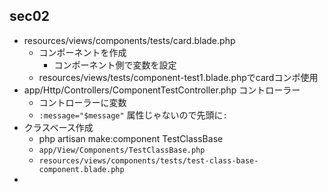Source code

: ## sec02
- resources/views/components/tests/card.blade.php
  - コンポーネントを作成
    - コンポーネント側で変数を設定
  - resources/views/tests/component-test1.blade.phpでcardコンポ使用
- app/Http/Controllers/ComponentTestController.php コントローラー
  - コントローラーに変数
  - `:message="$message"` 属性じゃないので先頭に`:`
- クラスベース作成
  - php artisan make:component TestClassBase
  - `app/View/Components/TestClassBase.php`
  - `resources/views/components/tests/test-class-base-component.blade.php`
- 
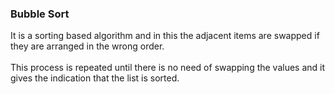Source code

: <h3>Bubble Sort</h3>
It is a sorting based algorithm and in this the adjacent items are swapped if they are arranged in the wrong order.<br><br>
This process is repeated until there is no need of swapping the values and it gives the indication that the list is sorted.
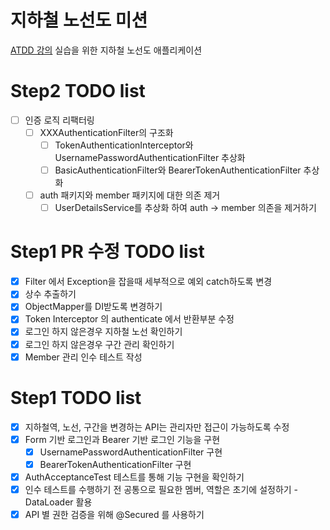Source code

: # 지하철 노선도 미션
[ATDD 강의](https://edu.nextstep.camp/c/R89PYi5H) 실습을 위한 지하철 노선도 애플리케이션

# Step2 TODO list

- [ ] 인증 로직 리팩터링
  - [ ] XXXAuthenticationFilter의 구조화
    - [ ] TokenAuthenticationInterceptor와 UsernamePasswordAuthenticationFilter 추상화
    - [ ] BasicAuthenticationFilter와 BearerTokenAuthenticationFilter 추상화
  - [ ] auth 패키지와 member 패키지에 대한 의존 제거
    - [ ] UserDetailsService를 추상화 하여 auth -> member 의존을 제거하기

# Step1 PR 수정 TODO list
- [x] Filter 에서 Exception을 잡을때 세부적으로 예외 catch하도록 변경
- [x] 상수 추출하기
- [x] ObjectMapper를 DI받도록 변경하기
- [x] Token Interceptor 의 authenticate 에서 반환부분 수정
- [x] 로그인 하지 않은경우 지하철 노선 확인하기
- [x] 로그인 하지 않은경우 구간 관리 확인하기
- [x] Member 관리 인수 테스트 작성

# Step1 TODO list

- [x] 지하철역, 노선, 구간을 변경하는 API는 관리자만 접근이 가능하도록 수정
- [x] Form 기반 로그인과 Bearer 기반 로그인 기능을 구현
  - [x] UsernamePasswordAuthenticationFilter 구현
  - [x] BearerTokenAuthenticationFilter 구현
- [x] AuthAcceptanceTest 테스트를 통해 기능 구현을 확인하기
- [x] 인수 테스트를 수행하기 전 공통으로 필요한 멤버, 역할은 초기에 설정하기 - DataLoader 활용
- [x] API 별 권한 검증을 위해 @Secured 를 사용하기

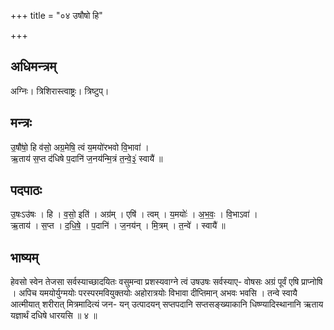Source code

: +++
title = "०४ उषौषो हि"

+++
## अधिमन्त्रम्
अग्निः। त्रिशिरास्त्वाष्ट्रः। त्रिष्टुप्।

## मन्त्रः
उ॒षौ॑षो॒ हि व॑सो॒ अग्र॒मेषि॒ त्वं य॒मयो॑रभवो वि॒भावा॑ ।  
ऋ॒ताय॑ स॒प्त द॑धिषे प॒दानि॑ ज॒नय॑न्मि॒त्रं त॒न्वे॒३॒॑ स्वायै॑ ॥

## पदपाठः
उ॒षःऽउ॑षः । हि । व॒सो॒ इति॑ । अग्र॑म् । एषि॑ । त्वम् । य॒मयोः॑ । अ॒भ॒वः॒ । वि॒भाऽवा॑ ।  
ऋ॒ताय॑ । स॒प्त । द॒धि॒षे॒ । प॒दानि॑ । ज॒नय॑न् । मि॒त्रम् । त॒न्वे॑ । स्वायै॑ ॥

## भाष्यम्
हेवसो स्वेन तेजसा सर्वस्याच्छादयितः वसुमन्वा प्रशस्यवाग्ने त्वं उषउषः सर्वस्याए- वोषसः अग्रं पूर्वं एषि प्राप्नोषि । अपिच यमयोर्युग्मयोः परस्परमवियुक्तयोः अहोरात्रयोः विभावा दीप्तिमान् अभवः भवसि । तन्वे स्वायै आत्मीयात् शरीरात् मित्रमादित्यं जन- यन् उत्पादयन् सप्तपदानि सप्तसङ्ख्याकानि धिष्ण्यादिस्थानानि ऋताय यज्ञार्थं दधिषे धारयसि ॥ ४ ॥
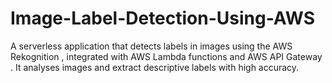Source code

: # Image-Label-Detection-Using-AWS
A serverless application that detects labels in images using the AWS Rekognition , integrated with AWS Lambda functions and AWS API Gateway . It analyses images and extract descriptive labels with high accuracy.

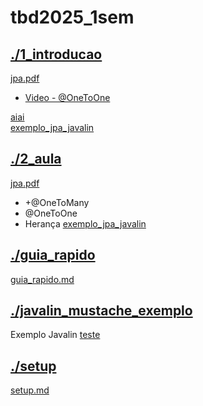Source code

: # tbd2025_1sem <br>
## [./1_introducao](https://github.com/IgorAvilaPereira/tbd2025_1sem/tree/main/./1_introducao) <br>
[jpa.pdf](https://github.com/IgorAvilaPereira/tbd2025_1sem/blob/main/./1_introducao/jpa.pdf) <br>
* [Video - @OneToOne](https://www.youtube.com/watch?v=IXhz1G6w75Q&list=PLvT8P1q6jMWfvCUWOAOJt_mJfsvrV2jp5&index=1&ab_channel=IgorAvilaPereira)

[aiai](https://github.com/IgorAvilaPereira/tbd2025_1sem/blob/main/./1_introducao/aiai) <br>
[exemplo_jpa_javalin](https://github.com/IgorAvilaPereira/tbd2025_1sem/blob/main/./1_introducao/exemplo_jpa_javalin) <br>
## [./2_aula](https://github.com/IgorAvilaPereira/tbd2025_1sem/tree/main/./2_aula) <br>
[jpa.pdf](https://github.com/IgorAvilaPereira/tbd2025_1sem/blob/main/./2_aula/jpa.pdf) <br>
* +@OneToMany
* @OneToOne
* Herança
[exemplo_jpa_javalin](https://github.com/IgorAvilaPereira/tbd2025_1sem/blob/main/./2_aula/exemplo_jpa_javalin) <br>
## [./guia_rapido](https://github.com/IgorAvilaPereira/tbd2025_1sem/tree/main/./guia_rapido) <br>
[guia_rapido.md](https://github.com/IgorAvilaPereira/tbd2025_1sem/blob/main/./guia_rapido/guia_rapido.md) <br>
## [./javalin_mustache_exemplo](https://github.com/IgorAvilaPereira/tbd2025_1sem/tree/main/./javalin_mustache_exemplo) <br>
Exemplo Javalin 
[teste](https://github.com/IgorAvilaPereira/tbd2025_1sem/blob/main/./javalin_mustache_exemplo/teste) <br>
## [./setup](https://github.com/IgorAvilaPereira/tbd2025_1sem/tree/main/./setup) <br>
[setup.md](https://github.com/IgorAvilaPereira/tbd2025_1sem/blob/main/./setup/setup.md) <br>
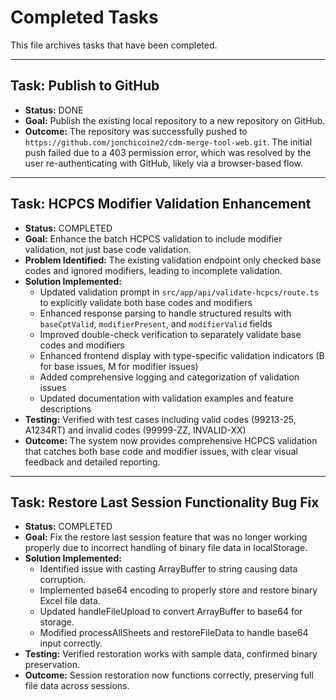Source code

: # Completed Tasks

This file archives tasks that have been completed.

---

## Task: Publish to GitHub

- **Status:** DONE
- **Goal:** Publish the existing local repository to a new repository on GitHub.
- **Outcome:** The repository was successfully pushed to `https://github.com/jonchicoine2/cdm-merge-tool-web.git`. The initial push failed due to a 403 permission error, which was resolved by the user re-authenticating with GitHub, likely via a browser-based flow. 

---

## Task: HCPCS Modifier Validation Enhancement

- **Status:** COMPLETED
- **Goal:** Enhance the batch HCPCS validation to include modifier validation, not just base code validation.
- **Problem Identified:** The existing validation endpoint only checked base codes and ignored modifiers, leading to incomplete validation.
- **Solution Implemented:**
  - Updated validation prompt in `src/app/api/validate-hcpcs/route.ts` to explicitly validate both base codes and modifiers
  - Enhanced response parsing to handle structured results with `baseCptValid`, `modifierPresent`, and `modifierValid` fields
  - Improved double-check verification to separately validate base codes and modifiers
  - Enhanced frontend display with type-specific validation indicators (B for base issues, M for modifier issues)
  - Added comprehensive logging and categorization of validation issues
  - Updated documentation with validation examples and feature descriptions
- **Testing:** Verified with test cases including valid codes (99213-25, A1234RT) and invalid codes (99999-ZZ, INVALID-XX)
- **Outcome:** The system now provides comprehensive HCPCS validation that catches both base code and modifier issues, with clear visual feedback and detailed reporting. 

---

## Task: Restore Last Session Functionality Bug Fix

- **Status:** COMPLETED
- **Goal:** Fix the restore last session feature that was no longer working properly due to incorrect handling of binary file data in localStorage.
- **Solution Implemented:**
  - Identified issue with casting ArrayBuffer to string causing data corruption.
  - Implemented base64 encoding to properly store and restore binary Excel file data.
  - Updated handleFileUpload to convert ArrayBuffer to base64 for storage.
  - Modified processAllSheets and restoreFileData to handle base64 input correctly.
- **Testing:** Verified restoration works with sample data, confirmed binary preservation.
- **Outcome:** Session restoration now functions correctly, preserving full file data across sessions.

__________________________________________________

• Exercise details: In the listing above, find the line with "- **Outcome:** The system" and the line with "- Modified processAllSheets"; output exactly those lines and all lines between them.

• Output for this exercise:
- **Outcome:** The system now provides comprehensive HCPCS validation that catches both base code and modifier issues, with clear visual feedback and detailed reporting. 

---

## Task: Restore Last Session Functionality Bug Fix

- **Status:** COMPLETED
- **Goal:** Fix the restore last session feature that was no longer working properly due to incorrect handling of binary file data in localStorage.
- **Solution Implemented:**
  - Identified issue with casting ArrayBuffer to string causing data corruption.
  - Implemented base64 encoding to properly store and restore binary Excel file data.
  - Updated handleFileUpload to convert ArrayBuffer to base64 for storage.
  - Modified processAllSheets and restoreFileData to handle base64 input correctly.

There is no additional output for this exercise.